Description of the task – Your reply should hold only the lines from the records below where "linearily" occurs.

^^^^^^^^

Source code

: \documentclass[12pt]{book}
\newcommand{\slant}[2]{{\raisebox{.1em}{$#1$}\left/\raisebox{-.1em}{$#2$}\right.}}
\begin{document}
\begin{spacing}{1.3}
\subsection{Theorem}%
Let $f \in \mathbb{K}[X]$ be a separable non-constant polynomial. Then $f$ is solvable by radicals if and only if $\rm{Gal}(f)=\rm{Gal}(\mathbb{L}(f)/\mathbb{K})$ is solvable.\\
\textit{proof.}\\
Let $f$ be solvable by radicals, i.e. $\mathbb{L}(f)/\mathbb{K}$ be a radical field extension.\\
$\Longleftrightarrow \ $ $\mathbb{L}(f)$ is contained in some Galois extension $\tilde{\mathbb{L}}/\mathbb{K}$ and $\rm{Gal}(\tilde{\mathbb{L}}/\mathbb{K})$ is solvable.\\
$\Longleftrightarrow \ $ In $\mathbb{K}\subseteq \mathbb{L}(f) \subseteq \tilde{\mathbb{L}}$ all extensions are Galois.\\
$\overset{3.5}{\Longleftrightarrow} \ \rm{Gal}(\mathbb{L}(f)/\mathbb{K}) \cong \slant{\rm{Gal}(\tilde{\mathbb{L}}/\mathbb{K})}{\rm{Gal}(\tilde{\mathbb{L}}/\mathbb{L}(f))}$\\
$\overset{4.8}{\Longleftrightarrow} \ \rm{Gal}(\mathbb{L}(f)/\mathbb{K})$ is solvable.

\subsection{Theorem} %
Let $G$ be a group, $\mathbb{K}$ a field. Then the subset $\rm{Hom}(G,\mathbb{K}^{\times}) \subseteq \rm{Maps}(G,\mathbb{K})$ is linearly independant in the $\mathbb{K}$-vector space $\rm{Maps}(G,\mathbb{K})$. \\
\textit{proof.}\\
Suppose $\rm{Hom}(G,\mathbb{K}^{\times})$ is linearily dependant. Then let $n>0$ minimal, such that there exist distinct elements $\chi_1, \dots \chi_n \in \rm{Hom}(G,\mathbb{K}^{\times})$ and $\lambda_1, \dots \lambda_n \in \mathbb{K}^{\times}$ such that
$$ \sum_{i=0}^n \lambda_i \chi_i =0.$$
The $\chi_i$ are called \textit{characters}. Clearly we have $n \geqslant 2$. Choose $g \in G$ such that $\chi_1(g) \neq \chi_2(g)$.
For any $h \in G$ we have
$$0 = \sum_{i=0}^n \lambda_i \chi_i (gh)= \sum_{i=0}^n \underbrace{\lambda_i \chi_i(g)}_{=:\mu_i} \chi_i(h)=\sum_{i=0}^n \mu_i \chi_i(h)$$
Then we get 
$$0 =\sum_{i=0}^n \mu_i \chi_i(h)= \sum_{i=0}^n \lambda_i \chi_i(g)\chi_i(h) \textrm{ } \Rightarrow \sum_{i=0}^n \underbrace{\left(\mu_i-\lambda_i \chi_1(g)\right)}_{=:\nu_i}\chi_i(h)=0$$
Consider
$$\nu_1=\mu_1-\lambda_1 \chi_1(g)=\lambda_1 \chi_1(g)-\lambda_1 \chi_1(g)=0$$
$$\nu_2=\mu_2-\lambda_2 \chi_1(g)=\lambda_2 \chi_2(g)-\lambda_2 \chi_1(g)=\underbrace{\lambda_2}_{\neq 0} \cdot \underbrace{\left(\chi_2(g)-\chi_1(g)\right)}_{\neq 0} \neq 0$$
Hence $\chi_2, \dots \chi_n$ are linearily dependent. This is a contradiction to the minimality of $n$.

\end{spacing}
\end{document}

^^^^^^^^

Answer area –
Suppose $\rm{Hom}(G,\mathbb{K}^{\times})$ is linearily dependant. Then let $n>0$ minimal, such that there exist distinct elements $\chi_1, \dots \chi_n \in \rm{Hom}(G,\mathbb{K}^{\times})$ and $\lambda_1, \dots \lambda_n \in \mathbb{K}^{\times}$ such that
Hence $\chi_2, \dots \chi_n$ are linearily dependent. This is a contradiction to the minimality of $n$.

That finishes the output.